Saturday, December 18, 2021

Despite the willful blindness of many, COVID has provided a worldwide project-based lesson in several subjects, including abnormal psychology and behavioral economics, as well as regular science and data science. It is the latter that has from time to time most captured my curiosity. 


For me, at first, it was daily trips to worldometer.info. Then the NY Times started publishing numbers but I looked in less and less frequently. Lately, I have been drawn back in by the confluence of variables and curiosity about how they are interacting.

We have been promised that vaccines would drastically reduce cases and lethality. As the virus has lingered and surged, I have become increasingly curious about those claims, not as an aspect of science denial, but just the opposite, as science engagement... or at least data.

To do this, I pulled together data from two CDC tables that show cases per day and deaths per day.  The graph below shows these numbers for case by month, to date for 2021.


We can see here that cases dramatically decreased as vaccines were just getting started.


 But that decrease did not continue. In fact, if you start the graph in February instead of January, the trend line reverses.



Things aren't much better when we look at lethality, measured as a ratio of deaths per day to cases per day. Here is what that looks like.


It seems likely that the vaccine has had a positive impact. We have no idea where we would be without them. But clearly, there has not been the impact that was hoped for. It is also clear that we have not had the participation that had been hoped for. I'm not sure how you would measure the relative weight of those two variables. 

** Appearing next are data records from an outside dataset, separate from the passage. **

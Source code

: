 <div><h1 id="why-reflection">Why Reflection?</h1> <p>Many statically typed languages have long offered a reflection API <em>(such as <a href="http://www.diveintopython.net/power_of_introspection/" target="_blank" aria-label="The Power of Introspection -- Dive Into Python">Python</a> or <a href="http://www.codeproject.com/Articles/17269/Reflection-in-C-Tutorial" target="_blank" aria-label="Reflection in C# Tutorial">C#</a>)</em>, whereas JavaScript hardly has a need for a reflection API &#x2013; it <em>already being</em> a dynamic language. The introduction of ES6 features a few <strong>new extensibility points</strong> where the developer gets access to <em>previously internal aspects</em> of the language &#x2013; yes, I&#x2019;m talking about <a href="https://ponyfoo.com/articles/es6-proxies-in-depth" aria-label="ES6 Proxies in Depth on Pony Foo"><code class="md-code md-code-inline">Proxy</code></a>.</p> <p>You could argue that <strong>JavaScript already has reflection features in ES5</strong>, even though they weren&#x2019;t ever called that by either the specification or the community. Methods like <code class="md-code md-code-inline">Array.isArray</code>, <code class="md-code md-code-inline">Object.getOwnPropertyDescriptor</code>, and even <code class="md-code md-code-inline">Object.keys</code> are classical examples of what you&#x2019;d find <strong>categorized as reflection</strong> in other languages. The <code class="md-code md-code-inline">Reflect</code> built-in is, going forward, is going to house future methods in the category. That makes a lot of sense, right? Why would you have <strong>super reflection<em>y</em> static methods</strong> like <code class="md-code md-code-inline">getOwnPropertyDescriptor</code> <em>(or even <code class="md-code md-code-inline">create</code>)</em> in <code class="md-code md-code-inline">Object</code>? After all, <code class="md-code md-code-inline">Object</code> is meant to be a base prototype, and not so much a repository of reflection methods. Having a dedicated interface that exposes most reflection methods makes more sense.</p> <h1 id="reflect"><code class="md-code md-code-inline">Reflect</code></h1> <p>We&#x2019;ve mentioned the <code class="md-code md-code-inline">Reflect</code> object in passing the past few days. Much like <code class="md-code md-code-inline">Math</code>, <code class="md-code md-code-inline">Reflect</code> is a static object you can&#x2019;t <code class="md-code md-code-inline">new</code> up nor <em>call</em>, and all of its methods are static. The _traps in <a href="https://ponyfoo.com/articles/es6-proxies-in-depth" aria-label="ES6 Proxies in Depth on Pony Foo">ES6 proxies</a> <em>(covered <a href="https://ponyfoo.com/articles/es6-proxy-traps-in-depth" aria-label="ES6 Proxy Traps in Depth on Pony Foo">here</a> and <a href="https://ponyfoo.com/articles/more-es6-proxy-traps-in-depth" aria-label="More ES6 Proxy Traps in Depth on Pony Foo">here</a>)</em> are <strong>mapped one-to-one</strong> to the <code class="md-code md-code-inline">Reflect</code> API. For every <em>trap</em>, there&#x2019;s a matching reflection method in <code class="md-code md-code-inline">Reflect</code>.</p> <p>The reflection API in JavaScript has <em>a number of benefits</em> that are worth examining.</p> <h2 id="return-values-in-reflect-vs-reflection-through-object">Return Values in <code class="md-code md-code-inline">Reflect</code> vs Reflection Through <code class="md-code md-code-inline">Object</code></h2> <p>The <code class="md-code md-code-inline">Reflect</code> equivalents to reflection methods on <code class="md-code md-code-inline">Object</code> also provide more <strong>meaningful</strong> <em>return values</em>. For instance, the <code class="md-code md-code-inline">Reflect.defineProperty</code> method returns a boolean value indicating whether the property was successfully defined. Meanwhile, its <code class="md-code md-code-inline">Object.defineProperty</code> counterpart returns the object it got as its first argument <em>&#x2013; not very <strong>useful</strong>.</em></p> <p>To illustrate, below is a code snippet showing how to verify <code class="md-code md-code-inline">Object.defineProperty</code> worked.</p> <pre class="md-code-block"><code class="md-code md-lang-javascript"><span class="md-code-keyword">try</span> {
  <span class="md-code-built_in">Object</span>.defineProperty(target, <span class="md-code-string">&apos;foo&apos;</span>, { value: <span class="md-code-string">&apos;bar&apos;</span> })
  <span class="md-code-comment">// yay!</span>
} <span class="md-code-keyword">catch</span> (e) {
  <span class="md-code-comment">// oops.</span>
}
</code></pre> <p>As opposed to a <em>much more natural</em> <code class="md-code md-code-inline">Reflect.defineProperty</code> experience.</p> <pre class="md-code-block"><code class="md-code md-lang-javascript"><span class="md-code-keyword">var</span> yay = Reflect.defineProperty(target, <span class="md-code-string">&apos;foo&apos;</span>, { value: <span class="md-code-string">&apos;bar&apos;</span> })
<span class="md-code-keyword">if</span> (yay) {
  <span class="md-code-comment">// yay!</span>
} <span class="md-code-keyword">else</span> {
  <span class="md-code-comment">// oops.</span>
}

Many who are incensed, as I am, by those who are willing to ignore science to maintain a political stance, would themselves disregard data that seems to pretty clearly show that we have not gotten the impact from the vaccines that we had hoped for. If you are going to extol science, as I think you should, you cannot then refute it when it does not make the exact point that you had put faith into.

Which variables are having the biggest impact? The virality of variants? It seems unlikely from this data that with close to 70% of people vaccinated that the vaccines have the level of efficacy that was promoted, at least outside of the lab. 

COVID has taught as a lot. May the lessons end soon.